With the line containing "5. Event Handling" as the start and the line containing "15. Context API" as the end, transcribe that span of the entries below exactly, including both.

• • •

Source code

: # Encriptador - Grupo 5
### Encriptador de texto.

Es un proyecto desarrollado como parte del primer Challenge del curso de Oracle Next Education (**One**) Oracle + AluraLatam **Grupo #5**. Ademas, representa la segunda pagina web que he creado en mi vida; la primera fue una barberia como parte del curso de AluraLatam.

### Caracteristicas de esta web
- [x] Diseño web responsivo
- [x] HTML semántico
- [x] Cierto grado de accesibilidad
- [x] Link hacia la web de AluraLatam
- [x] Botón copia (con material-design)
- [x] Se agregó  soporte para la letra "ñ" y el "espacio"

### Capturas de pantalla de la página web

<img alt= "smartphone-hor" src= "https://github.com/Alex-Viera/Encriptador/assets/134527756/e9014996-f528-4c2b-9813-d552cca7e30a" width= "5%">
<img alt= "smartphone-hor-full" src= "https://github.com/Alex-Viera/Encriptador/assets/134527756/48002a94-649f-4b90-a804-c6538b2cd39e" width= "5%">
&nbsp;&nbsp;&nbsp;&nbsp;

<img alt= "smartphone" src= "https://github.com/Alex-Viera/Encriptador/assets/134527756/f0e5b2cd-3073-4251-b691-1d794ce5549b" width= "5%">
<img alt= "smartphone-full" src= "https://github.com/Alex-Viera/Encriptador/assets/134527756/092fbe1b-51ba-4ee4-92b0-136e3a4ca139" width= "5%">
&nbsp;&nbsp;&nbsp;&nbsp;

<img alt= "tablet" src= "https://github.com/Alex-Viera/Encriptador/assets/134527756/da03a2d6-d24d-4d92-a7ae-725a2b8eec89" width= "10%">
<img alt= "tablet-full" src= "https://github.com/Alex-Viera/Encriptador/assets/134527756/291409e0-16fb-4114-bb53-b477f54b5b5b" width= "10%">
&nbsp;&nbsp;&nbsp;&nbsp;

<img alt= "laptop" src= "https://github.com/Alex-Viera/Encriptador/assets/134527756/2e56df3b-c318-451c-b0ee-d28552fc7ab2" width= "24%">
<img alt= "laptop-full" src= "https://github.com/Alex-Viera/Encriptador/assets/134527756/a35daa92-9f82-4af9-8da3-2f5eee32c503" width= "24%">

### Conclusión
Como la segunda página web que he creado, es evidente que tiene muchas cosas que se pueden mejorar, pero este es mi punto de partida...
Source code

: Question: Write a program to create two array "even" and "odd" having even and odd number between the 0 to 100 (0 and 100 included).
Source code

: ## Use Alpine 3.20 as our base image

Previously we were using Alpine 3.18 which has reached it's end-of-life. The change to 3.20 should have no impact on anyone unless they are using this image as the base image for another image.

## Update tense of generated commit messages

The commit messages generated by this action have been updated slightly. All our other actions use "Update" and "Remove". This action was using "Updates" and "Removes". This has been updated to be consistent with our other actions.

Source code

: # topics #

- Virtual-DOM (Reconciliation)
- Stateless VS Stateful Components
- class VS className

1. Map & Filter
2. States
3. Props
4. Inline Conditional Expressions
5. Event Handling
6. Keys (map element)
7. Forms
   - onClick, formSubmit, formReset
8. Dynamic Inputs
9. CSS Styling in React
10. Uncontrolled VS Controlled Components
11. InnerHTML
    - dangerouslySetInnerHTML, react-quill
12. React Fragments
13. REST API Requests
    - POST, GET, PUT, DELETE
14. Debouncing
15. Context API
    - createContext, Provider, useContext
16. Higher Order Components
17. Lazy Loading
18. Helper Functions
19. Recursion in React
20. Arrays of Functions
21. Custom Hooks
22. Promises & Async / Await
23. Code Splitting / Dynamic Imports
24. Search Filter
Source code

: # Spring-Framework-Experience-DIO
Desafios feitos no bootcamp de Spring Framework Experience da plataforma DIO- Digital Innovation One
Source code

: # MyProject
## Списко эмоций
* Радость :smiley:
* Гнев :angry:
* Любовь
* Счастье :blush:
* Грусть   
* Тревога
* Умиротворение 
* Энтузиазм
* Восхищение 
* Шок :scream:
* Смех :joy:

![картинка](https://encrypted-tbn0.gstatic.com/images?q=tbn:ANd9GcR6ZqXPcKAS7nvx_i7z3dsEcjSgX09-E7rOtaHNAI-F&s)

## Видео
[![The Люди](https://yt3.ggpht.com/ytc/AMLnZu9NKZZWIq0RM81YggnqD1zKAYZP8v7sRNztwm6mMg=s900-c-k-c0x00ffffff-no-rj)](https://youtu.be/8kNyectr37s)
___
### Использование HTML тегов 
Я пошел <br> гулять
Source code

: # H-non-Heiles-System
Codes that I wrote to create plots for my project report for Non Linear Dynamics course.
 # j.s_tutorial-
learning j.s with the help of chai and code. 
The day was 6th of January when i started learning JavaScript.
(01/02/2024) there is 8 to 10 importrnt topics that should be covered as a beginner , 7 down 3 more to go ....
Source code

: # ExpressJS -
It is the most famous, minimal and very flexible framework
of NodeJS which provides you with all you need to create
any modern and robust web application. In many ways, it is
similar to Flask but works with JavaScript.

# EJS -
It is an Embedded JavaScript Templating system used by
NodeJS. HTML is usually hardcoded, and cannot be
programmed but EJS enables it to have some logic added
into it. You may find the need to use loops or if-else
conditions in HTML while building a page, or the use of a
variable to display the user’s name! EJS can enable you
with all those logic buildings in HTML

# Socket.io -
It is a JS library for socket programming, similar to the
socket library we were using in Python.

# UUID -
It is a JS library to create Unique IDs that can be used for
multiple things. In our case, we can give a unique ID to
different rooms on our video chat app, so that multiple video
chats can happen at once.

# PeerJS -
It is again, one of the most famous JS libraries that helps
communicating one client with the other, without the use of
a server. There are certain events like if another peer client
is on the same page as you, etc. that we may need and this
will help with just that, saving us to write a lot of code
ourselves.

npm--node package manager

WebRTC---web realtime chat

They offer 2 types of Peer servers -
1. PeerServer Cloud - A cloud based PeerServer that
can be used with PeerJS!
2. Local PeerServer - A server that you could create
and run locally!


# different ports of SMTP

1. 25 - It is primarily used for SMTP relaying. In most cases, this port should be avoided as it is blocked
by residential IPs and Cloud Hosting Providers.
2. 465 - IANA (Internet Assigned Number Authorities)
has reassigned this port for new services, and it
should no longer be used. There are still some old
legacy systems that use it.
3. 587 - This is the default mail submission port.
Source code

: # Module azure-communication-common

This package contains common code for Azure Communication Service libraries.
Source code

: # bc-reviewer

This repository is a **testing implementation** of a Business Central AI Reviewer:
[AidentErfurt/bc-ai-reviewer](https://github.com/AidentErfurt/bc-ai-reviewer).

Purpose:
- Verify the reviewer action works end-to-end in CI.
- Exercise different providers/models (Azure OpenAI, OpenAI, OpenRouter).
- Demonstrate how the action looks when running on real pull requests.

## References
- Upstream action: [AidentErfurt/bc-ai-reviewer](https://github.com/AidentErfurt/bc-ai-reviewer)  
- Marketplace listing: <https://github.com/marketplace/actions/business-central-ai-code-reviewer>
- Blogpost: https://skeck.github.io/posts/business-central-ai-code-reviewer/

• • •

**Exercise output:**
5. Event Handling
6. Keys (map element)
7. Forms
   - onClick, formSubmit, formReset
8. Dynamic Inputs
9. CSS Styling in React
10. Uncontrolled VS Controlled Components
11. InnerHTML
    - dangerouslySetInnerHTML, react-quill
12. React Fragments
13. REST API Requests
    - POST, GET, PUT, DELETE
14. Debouncing
15. Context API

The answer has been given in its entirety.